Hpricot Strikes Back
My my. How the sensationalist press does carry on.
Peter Cooper: On an Hpricot vs Nokogiri benchmark, Nokogiri clocked in at 7 times faster at initially loading an XML document, 5 times faster at searching for content based on an XPath, and 1.62 times faster at searching for content via a CSS-based search. These are impressive results, since Hpricot was previously considered to be quite speedy itself.
I feel just awful (just supreeeeemely lousy) that these benchmarks were only good for four days. Nokogiri is no longer seven times faster than Hpricot.
And that means these guys have to go back through all their docs and promotional materials and… wow, what a job it’s going be. It’s just a tough situation, folks. My heart goes out to all the fine young lads who worked so hard to bring Hpricot down, only to discover, hey, boss, there she goes! Hpricot is strolling right along the boardwalk, smiling, waving, checking its watch, fit as a fiddle.
This fruit is tiny, shiny and can be spit-polished in a single weekend.
Before we get to the news… Here’s the XML those Nokogiri benchmarks are based on: sin.xml.
Someone help me here. Am I reading that right? There are six XML tags in that whole file. Is this for reals? Six, right?
<location>
<refUrl>http://wikitravel.org/en/Singapore</refUrl>
<info>
<b>Singapore</b> is an island-state in Southeast
Asia, connected by bridges to Malaysia. Founded as a British trading colony
in 1819, since independence it has become one of the <b>world's
most prosperous countries</b> and sports the world's busiest
port. Combining the skyscrapers and subways of a <b>modern,
affluent city</b> with a medley of Chinese, Indian and Malay
influences and a <b>tropical climate</b>, with
tasty food, good shopping and a vibrant nightlife scene, this Garden City
makes a great stopover or springboard into the region.
</info>
</location>
This benchmark was linked all over the place last week. Does anyone look at this stuff?
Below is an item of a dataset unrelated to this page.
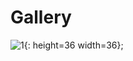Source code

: # Gallery

![1](https://github.com/ACES-GNDEC/EVENTS/blob/main/20190927_164041-1.jpg){: height=36 width=36};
Okay, great. Let’s battle!
Time for a new benchmark based on timeline.xml
from John Nunemaker’s libxml vs. hpricot stuff.
user system total real hpricot:doc 2.630000 0.030000 2.660000 ( 2.655527) hpricot2:doc 0.340000 0.000000 0.340000 ( 0.349340) nokogiri:doc 0.600000 0.020000 0.620000 ( 0.611570) user system total real hpricot:xpath 1.910000 0.000000 1.910000 ( 1.911496) hpricot2:xpath 0.890000 0.010000 0.900000 ( 0.897664) nokogiri:xpath 0.060000 0.000000 0.060000 ( 0.061546) user system total real hpricot:css 1.880000 0.000000 1.880000 ( 1.889301) hpricot2:css 0.680000 0.010000 0.690000 ( 0.677072) nokogiri:cssbenchmark.rb:77: [BUG] Bus Error ruby 1.8.6 (2007-09-24) [i686-darwin8.11.1]
Try it yourself with the hpricot-0.6.170 gem, which includes source code, so you’ll need a compiler.
This is only a rewrite of the parser, not the Ragel lexer. I’m actually surprised the XPath and CSS parser numbers are cut in half, basically, just by changing my object structures. I’ve just finished a new Ragel-based CSS selector parser which should cause those searches to drop dramatically. I am considering dropping XPath support this time.
I haven’t got the new parser totally switched in yet. Right now you call Hpricot.scan
without a block. Once I’m finished testing the two side-by-side, I’ll swap in the new parser and release 0.7.
I feel some regret posting a benchmark at all, because I don’t want to detract from my main point.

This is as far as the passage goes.